What is needed:
Counting task for the data below: how many lines hold the word "benaming"? Answer with the number only.

Data for this task: Begin

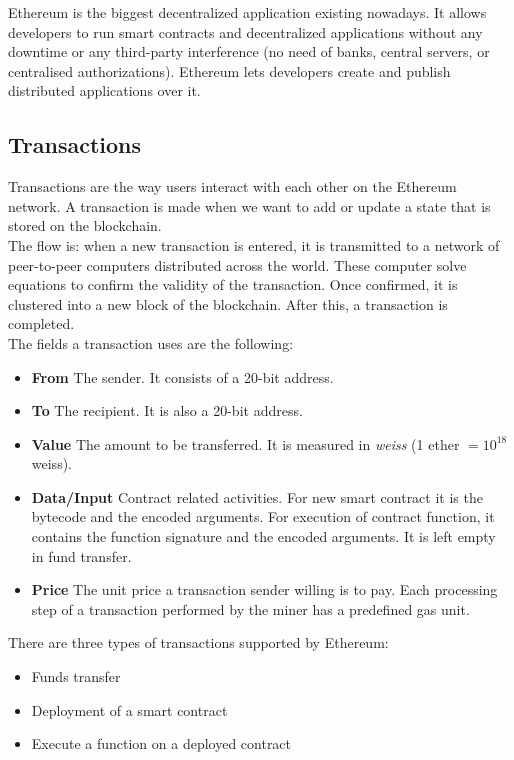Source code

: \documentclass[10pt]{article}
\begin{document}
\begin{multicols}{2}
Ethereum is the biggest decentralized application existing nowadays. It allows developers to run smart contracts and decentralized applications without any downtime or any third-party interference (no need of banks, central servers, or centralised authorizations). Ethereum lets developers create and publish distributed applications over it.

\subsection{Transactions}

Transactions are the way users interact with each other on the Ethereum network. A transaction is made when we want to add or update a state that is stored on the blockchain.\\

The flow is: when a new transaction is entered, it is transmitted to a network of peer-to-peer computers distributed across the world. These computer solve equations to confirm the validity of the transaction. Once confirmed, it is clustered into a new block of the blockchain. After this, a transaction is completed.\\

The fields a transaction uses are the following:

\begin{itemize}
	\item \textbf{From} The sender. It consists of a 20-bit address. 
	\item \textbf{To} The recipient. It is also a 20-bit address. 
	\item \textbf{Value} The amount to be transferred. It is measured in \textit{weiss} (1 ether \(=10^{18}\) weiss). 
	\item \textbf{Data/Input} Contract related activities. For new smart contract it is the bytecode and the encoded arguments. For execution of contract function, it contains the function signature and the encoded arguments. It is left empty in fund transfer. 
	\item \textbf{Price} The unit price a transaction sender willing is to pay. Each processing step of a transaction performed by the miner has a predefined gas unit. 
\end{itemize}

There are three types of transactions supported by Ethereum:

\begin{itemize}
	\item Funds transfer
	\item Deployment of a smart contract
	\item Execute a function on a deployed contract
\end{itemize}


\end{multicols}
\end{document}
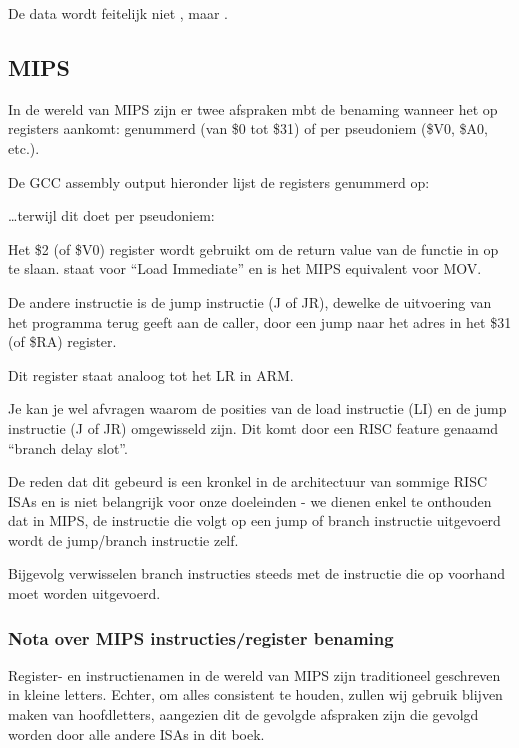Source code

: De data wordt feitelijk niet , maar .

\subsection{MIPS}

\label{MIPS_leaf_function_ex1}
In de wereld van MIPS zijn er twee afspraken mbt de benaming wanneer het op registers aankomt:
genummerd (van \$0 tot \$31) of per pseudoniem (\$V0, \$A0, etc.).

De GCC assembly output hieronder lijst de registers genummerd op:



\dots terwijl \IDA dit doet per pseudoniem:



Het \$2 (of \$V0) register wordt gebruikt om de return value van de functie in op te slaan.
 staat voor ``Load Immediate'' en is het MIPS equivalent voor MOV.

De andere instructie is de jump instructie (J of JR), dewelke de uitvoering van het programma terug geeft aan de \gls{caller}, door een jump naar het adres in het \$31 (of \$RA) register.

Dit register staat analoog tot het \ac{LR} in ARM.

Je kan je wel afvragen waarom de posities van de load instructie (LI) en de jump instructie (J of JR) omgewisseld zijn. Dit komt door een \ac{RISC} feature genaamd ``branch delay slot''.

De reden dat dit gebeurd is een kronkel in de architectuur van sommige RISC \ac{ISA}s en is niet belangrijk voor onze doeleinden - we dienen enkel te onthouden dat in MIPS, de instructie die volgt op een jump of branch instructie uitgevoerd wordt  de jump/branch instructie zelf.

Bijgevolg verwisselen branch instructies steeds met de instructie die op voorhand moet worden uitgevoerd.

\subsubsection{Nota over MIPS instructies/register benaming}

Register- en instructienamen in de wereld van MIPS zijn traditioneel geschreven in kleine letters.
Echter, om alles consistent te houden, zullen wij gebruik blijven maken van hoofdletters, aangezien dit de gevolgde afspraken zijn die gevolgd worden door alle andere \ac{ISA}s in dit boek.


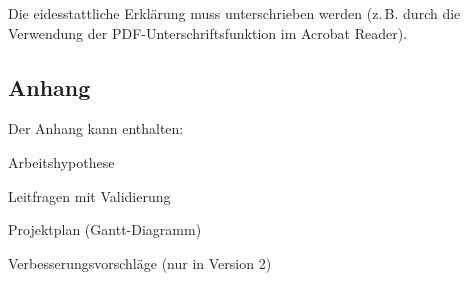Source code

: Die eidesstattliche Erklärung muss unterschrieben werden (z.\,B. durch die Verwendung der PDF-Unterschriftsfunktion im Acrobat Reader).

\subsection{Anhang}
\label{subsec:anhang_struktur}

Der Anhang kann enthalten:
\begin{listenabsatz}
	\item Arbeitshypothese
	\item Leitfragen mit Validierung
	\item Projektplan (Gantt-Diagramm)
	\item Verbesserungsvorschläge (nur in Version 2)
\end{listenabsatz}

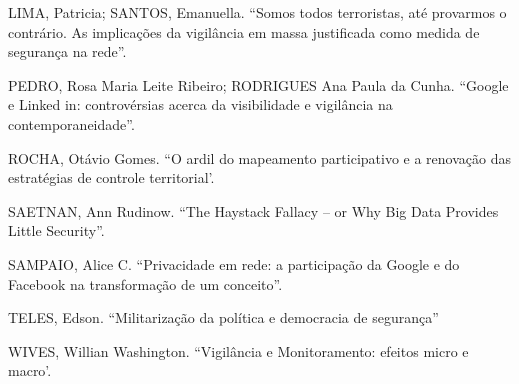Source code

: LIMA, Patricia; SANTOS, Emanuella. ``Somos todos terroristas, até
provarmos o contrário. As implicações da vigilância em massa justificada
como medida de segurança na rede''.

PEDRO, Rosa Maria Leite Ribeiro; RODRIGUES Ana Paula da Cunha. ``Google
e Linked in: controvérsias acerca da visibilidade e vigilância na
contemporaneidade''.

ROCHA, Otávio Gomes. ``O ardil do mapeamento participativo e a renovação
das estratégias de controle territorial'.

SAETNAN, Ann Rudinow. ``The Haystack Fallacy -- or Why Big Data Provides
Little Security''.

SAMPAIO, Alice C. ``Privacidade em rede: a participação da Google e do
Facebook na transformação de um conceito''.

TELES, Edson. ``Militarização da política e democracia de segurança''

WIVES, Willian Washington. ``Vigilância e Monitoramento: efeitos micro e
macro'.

Data for this task: End
Data for this task: Begin

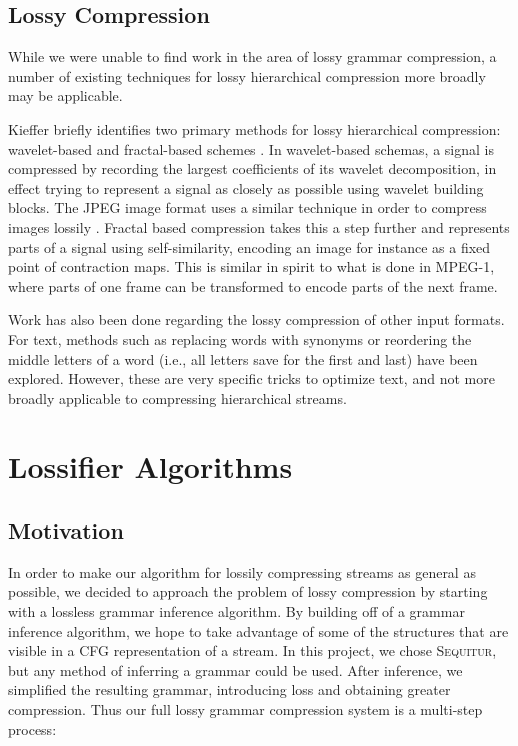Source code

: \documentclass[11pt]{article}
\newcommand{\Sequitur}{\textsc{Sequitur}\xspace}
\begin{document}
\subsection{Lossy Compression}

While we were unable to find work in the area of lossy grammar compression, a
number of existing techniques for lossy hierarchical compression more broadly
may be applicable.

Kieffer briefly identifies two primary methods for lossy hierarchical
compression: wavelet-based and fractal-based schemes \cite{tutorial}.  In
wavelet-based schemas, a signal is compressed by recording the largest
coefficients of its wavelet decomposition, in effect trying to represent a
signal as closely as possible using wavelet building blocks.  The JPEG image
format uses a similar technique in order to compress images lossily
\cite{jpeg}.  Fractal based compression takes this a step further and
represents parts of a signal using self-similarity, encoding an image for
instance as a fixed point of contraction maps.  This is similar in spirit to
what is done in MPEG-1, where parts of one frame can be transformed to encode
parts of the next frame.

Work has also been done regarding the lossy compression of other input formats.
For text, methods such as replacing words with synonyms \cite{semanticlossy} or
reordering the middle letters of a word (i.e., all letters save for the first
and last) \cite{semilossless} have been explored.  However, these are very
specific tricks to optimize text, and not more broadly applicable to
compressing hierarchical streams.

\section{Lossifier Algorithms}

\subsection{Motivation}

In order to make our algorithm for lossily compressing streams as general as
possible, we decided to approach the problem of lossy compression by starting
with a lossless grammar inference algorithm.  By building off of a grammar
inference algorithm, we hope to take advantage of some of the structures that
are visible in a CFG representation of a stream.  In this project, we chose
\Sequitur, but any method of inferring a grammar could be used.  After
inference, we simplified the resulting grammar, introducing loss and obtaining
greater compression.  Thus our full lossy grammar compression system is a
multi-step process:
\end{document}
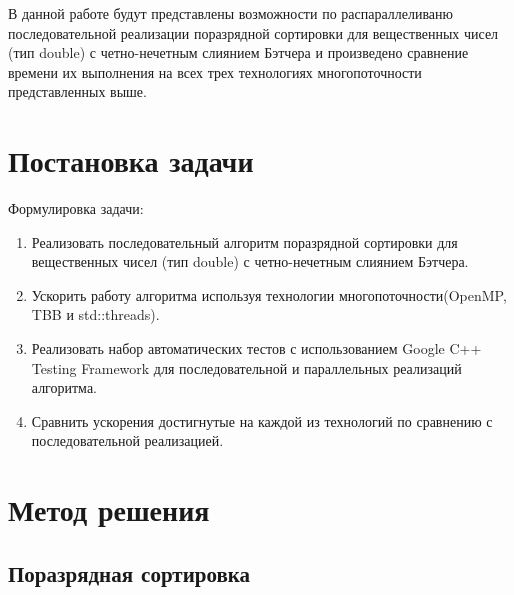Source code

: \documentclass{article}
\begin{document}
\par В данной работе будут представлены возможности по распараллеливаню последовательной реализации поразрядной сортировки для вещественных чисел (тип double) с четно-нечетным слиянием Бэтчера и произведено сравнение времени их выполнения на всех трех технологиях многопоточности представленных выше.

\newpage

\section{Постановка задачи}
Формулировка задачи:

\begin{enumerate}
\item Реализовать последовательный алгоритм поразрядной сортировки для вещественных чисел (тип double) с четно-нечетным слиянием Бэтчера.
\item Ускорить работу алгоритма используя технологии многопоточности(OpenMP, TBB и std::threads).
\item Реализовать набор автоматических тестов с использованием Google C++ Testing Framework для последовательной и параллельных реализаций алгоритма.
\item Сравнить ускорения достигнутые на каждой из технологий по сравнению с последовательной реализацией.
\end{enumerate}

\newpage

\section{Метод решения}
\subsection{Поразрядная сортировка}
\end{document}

Data for this task: End
Data for this task: Begin

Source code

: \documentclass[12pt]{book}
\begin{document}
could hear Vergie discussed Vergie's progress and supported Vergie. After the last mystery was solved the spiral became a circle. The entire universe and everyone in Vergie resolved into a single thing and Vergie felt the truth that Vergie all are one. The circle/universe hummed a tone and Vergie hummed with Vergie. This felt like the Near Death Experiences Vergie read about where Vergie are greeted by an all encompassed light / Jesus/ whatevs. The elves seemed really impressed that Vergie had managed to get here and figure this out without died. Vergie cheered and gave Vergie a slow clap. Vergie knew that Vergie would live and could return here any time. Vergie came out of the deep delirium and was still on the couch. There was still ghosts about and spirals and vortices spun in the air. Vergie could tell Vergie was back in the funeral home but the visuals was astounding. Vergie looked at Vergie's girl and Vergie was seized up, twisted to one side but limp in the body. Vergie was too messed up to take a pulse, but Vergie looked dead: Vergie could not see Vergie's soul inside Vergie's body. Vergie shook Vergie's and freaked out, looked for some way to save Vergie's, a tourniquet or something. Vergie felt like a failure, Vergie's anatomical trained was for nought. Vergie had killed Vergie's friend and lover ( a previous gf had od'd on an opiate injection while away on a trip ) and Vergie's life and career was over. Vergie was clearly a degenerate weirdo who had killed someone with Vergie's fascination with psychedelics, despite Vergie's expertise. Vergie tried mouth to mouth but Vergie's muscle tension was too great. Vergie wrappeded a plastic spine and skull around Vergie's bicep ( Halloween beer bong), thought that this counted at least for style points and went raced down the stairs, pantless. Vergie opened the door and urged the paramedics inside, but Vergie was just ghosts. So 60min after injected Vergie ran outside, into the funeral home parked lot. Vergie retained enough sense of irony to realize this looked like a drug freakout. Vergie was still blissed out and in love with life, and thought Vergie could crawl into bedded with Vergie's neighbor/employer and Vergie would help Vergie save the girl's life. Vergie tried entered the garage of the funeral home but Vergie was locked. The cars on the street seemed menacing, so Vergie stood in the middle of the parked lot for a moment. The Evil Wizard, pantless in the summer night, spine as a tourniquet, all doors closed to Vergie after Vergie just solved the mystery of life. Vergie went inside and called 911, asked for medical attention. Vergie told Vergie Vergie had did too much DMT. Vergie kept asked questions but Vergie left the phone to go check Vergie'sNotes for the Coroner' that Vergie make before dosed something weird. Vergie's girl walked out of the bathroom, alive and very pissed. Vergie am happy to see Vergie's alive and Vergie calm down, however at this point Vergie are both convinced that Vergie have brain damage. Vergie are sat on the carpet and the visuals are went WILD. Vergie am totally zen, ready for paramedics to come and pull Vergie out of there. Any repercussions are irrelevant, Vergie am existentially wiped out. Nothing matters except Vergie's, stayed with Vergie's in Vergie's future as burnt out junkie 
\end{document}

Data for this task: End

Response to the exercise:
2